» WHAT YOU HAVE TO DO
Would you output the entries below only from the line containing "- Integrated **routing, NAT, load" through the line containing "- **25 million", exactly as they stand and with both ends included?

════════

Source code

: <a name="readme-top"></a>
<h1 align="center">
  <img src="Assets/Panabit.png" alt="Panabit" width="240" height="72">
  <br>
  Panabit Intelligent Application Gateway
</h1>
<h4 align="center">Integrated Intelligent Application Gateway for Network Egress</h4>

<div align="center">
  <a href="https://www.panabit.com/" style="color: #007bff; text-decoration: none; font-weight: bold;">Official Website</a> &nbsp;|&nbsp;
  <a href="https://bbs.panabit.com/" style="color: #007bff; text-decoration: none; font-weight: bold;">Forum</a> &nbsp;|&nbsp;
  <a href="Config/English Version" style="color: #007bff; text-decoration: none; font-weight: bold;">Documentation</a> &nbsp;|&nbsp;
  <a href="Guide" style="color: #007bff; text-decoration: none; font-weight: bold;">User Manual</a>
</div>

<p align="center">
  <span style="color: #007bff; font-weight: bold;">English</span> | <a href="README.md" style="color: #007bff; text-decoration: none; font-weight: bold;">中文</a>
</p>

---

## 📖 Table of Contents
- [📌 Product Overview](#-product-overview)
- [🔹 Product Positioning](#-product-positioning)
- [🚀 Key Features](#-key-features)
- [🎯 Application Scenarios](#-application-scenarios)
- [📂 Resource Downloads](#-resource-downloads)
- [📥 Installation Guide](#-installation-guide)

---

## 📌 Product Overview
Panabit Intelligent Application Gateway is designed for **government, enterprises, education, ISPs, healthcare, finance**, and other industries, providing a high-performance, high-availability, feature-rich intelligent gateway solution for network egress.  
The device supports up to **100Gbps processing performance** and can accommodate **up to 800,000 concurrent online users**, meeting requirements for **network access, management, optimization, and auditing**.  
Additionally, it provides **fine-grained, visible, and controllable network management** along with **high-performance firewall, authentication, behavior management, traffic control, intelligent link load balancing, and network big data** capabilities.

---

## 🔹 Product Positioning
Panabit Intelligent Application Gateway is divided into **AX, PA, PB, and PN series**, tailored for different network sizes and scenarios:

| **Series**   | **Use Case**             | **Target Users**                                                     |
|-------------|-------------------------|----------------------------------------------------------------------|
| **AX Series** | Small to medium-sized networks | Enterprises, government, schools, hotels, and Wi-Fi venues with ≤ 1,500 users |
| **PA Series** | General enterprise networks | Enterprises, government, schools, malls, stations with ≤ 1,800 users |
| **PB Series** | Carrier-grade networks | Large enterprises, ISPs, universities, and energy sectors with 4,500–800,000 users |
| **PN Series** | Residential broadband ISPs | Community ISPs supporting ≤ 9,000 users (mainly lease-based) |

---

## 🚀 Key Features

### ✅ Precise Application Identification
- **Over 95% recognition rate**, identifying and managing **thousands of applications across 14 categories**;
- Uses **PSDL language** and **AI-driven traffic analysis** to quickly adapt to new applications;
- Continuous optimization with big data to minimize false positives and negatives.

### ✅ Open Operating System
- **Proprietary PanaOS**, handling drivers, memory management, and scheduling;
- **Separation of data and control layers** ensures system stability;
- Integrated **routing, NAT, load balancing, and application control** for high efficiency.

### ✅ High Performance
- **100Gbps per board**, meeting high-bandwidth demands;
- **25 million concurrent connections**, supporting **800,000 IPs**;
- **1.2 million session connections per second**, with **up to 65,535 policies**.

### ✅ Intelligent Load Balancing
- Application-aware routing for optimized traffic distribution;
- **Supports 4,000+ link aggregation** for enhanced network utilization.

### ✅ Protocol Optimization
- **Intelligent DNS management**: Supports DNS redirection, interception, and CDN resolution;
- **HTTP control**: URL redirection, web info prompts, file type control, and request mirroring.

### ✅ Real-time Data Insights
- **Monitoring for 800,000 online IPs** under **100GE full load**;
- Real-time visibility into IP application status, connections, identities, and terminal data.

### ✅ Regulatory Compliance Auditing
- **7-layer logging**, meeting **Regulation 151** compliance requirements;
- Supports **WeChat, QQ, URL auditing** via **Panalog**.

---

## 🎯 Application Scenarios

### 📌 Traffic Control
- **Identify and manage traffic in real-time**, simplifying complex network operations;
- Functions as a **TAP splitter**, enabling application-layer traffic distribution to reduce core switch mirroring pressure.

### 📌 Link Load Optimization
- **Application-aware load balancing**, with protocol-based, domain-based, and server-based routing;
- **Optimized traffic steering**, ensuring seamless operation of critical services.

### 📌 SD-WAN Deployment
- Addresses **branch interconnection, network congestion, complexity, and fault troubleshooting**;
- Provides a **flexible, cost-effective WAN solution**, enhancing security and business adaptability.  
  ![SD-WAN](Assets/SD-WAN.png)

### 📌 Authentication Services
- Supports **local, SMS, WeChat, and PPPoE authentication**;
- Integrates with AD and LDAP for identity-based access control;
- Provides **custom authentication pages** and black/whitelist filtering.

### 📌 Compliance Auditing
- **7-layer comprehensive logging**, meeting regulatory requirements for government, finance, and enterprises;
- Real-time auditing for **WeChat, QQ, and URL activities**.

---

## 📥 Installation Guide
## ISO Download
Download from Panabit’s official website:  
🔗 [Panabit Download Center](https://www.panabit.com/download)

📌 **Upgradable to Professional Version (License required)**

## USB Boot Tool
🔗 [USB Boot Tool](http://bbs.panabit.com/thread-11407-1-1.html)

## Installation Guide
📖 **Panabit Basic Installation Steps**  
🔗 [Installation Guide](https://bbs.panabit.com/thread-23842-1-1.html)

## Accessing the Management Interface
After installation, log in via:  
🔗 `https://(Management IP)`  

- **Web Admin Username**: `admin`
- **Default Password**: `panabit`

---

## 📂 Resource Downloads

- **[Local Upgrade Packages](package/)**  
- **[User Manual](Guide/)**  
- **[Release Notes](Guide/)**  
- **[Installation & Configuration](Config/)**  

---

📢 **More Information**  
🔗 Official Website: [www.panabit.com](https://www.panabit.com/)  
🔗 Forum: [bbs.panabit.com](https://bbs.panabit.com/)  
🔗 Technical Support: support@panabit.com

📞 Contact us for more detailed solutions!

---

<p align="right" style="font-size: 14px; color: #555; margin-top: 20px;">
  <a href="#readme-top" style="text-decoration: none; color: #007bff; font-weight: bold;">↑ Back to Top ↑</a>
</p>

════════

» REPLY TO THE EXERCISE
- Integrated **routing, NAT, load balancing, and application control** for high efficiency.

### ✅ High Performance
- **100Gbps per board**, meeting high-bandwidth demands;
- **25 million concurrent connections**, supporting **800,000 IPs**;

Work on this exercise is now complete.